▶ **YOUR ASSIGNMENT**:
Copy every line of the listing that holds the string "some".

▶ **PROVIDED ENTRIES**:
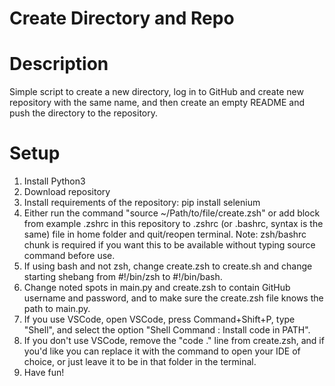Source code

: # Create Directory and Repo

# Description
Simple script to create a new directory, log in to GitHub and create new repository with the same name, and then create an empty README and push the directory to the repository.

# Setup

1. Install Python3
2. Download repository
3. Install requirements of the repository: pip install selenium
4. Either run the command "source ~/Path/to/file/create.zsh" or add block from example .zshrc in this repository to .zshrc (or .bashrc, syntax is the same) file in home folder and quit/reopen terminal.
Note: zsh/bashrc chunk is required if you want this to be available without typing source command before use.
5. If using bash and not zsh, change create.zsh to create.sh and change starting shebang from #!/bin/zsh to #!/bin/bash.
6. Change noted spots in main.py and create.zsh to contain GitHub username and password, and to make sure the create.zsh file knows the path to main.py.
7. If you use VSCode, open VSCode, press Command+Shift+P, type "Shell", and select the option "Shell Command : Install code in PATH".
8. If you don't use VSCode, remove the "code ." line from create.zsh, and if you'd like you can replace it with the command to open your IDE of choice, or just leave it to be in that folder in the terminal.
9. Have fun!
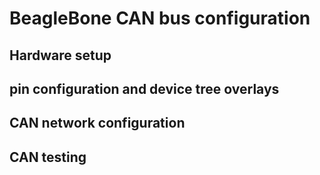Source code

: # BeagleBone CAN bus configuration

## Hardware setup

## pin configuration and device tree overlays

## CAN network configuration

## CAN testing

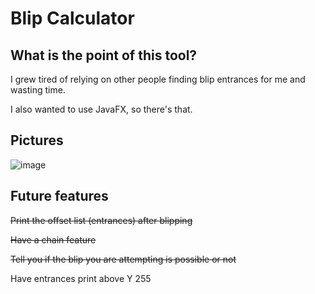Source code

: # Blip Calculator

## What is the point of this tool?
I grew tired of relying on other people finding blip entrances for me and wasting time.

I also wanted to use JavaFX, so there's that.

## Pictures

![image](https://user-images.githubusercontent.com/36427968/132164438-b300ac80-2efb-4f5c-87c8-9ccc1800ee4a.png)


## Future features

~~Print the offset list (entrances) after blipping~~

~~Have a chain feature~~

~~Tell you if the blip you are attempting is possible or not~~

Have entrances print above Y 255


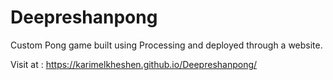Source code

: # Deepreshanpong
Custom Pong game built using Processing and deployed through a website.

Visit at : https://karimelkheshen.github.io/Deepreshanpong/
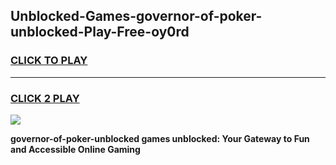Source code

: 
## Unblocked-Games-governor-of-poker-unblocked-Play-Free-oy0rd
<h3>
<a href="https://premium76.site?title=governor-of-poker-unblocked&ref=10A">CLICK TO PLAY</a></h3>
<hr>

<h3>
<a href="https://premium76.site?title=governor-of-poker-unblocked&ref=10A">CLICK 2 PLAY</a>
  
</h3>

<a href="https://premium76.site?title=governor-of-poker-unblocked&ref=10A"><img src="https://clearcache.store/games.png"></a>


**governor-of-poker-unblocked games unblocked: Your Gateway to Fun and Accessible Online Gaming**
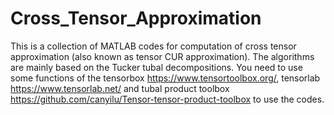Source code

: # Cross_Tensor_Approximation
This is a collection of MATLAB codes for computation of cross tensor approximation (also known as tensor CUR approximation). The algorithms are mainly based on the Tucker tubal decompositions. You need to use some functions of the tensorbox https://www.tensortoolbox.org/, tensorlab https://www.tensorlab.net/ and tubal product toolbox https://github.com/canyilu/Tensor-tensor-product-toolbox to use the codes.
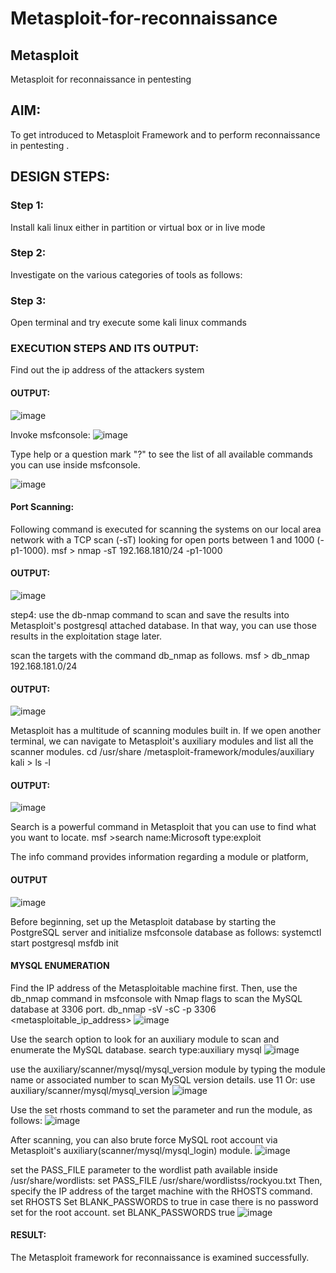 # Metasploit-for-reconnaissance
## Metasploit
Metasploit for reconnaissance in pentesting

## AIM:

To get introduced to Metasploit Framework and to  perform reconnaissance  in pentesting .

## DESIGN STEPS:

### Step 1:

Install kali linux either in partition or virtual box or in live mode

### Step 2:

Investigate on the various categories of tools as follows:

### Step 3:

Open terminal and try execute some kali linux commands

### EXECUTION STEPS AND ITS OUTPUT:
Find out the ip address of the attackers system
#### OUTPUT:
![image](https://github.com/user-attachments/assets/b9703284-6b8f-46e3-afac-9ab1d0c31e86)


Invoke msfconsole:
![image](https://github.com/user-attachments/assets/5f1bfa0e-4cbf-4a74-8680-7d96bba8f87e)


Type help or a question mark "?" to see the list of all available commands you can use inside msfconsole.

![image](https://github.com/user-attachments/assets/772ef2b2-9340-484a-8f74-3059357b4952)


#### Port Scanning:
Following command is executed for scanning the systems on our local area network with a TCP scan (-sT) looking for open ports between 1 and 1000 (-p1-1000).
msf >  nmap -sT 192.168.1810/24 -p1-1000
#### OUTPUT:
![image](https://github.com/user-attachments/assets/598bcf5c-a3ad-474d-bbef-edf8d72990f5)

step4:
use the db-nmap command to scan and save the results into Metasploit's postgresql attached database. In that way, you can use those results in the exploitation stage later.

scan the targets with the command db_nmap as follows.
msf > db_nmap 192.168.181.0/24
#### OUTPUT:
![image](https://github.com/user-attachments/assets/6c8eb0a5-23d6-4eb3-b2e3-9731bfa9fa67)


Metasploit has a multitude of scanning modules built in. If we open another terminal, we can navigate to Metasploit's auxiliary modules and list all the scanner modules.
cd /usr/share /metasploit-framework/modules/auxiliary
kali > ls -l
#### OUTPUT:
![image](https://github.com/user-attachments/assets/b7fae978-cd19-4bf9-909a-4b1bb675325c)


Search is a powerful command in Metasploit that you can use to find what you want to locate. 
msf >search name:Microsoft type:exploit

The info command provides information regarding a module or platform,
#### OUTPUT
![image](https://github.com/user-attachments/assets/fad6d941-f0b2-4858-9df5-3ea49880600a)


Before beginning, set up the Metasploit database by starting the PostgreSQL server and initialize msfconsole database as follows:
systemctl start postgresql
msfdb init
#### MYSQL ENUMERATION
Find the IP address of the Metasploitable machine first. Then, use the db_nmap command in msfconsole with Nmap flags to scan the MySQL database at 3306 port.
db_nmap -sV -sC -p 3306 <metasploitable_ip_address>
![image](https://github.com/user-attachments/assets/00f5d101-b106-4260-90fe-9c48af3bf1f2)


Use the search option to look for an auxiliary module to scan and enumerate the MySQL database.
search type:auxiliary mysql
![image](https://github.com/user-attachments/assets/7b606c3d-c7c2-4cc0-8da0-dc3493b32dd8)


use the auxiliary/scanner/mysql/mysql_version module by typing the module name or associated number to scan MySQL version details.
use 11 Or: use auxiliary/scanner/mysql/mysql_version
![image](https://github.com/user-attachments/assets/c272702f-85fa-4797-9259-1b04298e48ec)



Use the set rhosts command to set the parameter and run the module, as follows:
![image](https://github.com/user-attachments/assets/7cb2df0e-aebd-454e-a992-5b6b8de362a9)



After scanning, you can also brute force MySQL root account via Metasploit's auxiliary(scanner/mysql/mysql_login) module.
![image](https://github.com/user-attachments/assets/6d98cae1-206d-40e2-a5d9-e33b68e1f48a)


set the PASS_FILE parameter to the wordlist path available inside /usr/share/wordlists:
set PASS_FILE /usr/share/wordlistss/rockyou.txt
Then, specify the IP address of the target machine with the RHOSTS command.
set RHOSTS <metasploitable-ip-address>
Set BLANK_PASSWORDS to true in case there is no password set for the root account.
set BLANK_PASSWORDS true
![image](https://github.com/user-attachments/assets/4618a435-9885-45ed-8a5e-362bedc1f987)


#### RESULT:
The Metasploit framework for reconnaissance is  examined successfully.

...

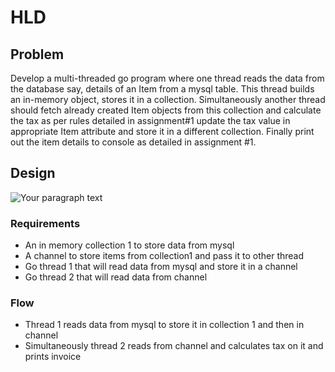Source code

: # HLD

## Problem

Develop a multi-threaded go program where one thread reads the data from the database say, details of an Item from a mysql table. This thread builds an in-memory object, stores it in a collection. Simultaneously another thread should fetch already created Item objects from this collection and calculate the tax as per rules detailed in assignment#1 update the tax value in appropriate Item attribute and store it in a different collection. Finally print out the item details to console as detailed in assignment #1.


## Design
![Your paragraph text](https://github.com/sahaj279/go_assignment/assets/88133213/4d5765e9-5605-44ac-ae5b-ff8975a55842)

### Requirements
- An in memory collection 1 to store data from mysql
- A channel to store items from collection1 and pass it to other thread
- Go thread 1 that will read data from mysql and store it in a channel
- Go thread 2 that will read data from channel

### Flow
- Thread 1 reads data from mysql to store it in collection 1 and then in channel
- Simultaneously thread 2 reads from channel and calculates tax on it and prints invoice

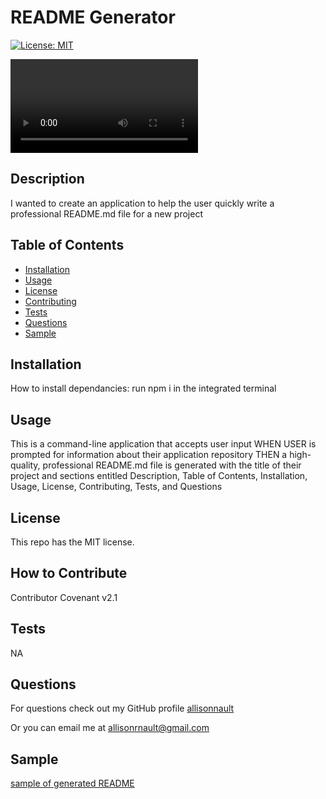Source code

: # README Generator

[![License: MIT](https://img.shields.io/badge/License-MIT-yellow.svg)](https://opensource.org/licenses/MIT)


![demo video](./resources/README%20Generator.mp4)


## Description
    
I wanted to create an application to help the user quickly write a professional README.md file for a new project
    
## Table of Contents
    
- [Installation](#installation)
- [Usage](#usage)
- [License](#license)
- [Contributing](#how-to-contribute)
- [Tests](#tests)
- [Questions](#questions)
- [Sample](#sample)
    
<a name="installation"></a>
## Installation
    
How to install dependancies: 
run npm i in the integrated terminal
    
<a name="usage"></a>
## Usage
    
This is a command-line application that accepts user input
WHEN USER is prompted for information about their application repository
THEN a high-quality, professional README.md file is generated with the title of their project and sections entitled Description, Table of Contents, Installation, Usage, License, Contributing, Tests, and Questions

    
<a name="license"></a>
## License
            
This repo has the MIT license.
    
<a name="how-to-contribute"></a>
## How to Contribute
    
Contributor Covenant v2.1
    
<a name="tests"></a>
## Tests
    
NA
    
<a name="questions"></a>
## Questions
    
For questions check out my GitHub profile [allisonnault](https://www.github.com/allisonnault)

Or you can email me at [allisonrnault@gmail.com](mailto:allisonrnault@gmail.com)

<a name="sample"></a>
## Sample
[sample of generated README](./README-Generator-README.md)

▶ **SOLUTION BELOW**:
This is a collection of MATLAB codes for computation of cross tensor approximation (also known as tensor CUR approximation). The algorithms are mainly based on the Tucker tubal decompositions. You need to use some functions of the tensorbox https://www.tensortoolbox.org/, tensorlab https://www.tensorlab.net/ and tubal product toolbox https://github.com/canyilu/Tensor-tensor-product-toolbox to use the codes.
Open terminal and try execute some kali linux commands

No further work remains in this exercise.